Records for the exercise:
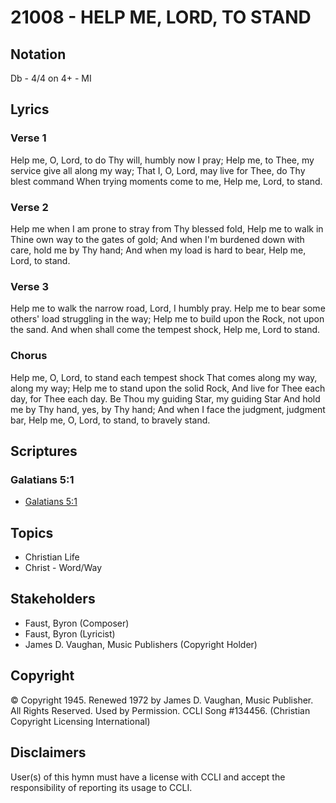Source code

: # 21008 - HELP ME, LORD, TO STAND

## Notation

Db - 4/4 on 4+ - MI

## Lyrics

### Verse 1

Help me, O, Lord, to do Thy will, humbly now I pray; Help me, to Thee, my service give all along my way; That I, O, Lord, may live for Thee, do Thy blest command When trying moments come to me, Help me, Lord, to stand.

### Verse 2

Help me when I am prone to stray from Thy blessed fold, Help me to walk in Thine own way to the gates of gold; And when I'm burdened down with care, hold me by Thy hand; And when my load is hard to bear, Help me, Lord, to stand.

### Verse 3

Help me to walk the narrow road, Lord, I humbly pray. Help me to bear some others' load  struggling in the way; Help me to build upon the Rock, not upon the sand. And when shall come the tempest shock, Help me, Lord to stand.

### Chorus

Help me, O, Lord, to stand each tempest shock That comes along my way, along my way; Help me to stand upon the solid Rock, And live for Thee each day, for Thee each day. Be Thou my guiding Star, my guiding Star And hold me by Thy hand, yes, by Thy hand; And when I face the judgment, judgment bar, Help me, O, Lord, to stand, to bravely stand. 


## Scriptures

### Galatians 5:1

- [Galatians 5:1](https://www.biblegateway.com/passage/?search=Galatians%205%3A1)


## Topics

- Christian Life
- Christ - Word/Way

## Stakeholders

- Faust, Byron (Composer)
- Faust, Byron (Lyricist)
- James D. Vaughan, Music Publishers (Copyright Holder)

## Copyright

© Copyright 1945. Renewed 1972 by James D. Vaughan, Music Publisher. All Rights Reserved. Used by Permission. CCLI Song #134456.
(Christian Copyright Licensing International)

## Disclaimers

User(s) of this hymn must have a license with CCLI and accept the responsibility of reporting its usage to CCLI.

What is expected:
Images are to be omitted; everything else in the records is to be transcribed exactly.

Output below:
Source code

: # 21008 - HELP ME, LORD, TO STAND

## Notation

Db - 4/4 on 4+ - MI

## Lyrics

### Verse 1

Help me, O, Lord, to do Thy will, humbly now I pray; Help me, to Thee, my service give all along my way; That I, O, Lord, may live for Thee, do Thy blest command When trying moments come to me, Help me, Lord, to stand.

### Verse 2

Help me when I am prone to stray from Thy blessed fold, Help me to walk in Thine own way to the gates of gold; And when I'm burdened down with care, hold me by Thy hand; And when my load is hard to bear, Help me, Lord, to stand.

### Verse 3

Help me to walk the narrow road, Lord, I humbly pray. Help me to bear some others' load  struggling in the way; Help me to build upon the Rock, not upon the sand. And when shall come the tempest shock, Help me, Lord to stand.

### Chorus

Help me, O, Lord, to stand each tempest shock That comes along my way, along my way; Help me to stand upon the solid Rock, And live for Thee each day, for Thee each day. Be Thou my guiding Star, my guiding Star And hold me by Thy hand, yes, by Thy hand; And when I face the judgment, judgment bar, Help me, O, Lord, to stand, to bravely stand. 


## Scriptures

### Galatians 5:1

- [Galatians 5:1](https://www.biblegateway.com/passage/?search=Galatians%205%3A1)


## Topics

- Christian Life
- Christ - Word/Way

## Stakeholders

- Faust, Byron (Composer)
- Faust, Byron (Lyricist)
- James D. Vaughan, Music Publishers (Copyright Holder)

## Copyright

© Copyright 1945. Renewed 1972 by James D. Vaughan, Music Publisher. All Rights Reserved. Used by Permission. CCLI Song #134456.
(Christian Copyright Licensing International)

## Disclaimers

User(s) of this hymn must have a license with CCLI and accept the responsibility of reporting its usage to CCLI.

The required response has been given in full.